> _WORK TASK_
Search the listing below for "Ringfleckenmosaik". Copy each matching line.

> _RECORDED DATA_
....
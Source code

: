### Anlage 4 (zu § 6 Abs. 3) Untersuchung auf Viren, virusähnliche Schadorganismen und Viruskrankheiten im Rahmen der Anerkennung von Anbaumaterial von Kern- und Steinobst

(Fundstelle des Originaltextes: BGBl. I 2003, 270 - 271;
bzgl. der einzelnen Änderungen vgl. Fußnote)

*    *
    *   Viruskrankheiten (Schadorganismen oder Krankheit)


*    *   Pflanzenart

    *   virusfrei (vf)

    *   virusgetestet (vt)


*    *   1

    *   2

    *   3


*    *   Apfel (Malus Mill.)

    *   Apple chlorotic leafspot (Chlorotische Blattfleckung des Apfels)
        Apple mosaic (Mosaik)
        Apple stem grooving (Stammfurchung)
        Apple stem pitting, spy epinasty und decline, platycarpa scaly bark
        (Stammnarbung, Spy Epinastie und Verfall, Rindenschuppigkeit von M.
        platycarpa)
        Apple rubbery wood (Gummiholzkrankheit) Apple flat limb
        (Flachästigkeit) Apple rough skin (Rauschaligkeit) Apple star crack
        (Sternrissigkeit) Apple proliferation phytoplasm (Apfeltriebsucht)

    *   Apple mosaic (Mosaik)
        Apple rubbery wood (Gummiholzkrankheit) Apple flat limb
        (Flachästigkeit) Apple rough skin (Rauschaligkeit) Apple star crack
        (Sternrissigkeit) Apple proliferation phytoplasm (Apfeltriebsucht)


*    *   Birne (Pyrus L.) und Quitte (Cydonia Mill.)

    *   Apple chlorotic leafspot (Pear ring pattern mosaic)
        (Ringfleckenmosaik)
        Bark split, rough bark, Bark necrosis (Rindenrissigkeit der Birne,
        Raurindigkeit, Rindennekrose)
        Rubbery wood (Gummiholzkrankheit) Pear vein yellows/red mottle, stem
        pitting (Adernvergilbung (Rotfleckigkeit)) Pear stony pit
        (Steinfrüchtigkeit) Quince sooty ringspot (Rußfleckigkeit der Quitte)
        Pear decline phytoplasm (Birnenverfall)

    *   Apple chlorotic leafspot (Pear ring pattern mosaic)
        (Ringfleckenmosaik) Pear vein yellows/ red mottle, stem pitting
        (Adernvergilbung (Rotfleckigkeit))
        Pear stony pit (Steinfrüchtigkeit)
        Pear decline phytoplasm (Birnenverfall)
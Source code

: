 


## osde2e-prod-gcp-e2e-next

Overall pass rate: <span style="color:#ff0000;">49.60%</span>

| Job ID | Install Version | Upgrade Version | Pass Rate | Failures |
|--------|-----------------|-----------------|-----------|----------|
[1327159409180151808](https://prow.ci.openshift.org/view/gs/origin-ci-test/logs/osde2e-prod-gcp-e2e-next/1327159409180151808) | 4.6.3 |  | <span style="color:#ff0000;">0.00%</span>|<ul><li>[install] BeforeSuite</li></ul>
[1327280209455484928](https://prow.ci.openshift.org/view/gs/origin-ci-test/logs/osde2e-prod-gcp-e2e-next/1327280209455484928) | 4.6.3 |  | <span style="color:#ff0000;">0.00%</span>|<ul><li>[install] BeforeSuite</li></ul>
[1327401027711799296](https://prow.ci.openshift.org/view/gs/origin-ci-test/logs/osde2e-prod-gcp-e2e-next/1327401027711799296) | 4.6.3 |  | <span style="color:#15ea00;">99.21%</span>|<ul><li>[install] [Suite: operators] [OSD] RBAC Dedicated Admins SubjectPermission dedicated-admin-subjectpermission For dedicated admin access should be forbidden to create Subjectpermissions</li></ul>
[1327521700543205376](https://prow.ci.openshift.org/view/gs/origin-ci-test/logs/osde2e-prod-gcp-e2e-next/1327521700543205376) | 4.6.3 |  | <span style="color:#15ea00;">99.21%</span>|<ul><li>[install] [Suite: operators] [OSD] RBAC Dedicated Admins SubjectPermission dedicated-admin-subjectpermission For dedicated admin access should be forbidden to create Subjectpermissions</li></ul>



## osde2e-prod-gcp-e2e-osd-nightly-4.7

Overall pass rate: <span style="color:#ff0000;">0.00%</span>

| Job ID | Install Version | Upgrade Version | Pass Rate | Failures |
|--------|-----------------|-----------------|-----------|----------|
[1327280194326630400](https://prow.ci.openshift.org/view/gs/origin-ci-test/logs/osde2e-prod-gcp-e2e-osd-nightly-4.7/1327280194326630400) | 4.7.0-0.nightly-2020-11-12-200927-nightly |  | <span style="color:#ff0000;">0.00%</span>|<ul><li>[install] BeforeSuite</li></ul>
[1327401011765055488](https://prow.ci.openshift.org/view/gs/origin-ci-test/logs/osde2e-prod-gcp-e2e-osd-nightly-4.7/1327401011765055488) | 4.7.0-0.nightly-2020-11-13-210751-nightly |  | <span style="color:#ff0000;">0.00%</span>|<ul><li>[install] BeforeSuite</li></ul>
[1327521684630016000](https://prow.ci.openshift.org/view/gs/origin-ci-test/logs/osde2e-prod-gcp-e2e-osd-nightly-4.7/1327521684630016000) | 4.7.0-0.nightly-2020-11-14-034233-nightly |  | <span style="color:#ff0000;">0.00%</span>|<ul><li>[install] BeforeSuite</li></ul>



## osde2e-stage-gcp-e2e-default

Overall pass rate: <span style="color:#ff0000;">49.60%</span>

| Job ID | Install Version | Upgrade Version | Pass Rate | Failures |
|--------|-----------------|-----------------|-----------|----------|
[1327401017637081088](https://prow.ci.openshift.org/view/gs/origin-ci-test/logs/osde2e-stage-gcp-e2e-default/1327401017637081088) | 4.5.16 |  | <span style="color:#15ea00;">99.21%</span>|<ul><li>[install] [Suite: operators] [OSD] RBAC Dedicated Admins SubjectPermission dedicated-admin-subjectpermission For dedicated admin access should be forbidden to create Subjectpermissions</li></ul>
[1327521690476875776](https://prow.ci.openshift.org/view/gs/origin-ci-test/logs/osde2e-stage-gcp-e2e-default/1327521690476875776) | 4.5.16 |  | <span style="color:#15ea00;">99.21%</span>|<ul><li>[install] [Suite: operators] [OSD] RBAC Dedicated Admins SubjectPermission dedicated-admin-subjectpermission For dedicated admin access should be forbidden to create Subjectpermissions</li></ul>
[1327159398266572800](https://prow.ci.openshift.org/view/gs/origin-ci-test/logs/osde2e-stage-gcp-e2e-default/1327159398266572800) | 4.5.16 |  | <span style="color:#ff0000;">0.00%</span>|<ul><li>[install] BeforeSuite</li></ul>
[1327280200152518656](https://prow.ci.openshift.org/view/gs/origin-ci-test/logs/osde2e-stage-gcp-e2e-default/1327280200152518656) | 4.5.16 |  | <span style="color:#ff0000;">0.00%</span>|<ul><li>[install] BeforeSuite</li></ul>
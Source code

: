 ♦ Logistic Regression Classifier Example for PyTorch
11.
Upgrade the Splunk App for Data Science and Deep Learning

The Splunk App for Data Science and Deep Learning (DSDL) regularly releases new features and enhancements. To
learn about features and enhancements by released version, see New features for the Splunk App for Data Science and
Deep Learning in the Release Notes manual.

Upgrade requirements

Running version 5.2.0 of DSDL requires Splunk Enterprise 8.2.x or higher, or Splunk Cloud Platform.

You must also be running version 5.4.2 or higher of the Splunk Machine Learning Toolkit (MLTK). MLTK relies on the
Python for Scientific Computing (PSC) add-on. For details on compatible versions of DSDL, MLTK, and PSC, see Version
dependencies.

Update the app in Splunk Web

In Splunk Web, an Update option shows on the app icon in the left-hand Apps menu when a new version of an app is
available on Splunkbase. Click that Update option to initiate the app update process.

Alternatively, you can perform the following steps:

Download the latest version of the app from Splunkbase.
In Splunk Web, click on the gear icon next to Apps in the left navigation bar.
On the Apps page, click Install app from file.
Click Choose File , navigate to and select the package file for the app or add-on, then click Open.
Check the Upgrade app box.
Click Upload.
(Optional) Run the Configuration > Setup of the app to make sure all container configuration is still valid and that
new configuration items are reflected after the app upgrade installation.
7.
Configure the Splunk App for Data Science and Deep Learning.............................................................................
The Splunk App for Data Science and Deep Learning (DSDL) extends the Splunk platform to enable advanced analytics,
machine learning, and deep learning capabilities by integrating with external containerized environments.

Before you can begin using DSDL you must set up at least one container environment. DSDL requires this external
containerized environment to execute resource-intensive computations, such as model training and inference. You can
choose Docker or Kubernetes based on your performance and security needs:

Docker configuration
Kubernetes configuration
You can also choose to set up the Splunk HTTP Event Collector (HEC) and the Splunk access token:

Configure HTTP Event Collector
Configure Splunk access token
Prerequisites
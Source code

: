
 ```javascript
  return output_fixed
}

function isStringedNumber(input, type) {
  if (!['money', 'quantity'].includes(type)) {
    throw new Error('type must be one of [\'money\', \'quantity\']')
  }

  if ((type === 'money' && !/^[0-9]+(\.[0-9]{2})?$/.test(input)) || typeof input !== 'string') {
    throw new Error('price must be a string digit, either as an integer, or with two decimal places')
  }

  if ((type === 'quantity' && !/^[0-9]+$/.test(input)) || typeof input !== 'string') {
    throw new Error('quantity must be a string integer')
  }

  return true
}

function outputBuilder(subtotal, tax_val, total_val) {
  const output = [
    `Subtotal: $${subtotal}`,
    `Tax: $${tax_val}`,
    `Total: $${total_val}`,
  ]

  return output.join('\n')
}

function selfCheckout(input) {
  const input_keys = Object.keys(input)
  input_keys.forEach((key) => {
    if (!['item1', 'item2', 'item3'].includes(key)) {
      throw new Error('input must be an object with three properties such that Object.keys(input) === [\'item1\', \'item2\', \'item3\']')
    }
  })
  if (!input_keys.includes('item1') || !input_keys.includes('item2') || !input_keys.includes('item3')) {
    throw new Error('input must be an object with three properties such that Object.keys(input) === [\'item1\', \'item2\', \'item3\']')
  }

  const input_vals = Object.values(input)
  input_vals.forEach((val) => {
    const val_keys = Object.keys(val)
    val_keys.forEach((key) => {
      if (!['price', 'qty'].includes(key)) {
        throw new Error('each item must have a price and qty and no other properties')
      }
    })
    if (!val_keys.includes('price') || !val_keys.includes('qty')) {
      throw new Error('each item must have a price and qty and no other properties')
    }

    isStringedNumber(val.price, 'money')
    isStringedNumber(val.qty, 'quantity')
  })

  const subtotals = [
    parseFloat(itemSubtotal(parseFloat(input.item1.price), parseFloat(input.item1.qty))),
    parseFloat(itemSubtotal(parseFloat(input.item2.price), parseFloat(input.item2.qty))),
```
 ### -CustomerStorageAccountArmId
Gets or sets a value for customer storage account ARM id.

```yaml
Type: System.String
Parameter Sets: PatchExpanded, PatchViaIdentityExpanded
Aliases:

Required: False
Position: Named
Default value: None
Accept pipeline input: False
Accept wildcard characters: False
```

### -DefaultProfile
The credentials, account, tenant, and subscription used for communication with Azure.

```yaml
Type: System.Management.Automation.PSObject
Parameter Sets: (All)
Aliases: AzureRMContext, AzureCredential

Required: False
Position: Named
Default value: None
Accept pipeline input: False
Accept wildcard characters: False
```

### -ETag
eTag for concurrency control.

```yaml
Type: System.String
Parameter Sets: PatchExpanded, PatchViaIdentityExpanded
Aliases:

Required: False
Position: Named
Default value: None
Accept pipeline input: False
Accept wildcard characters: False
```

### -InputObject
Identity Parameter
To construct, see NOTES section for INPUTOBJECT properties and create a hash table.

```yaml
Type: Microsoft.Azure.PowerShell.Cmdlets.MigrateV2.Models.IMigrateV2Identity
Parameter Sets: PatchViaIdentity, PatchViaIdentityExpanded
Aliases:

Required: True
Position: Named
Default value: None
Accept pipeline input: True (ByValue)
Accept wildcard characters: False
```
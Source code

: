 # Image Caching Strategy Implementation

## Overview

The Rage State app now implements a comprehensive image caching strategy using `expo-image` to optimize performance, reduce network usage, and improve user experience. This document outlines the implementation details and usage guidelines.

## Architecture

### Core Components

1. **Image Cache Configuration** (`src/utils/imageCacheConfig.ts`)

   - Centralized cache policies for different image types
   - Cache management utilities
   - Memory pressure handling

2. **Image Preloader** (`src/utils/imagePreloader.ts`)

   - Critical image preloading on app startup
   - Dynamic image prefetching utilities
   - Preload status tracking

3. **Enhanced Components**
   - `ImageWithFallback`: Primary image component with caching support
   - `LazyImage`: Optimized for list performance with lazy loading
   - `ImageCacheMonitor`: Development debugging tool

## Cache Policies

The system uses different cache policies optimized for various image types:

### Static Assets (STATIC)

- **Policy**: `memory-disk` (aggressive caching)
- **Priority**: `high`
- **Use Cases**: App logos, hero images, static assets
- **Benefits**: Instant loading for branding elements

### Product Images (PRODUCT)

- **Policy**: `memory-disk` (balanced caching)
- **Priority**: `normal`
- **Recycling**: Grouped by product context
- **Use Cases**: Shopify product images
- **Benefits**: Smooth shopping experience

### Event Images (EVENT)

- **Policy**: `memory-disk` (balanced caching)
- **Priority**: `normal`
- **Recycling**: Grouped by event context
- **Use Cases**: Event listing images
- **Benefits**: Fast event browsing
....
> _RESPONSE BELOW_
        (Ringfleckenmosaik)
        (Ringfleckenmosaik) Pear vein yellows/ red mottle, stem pitting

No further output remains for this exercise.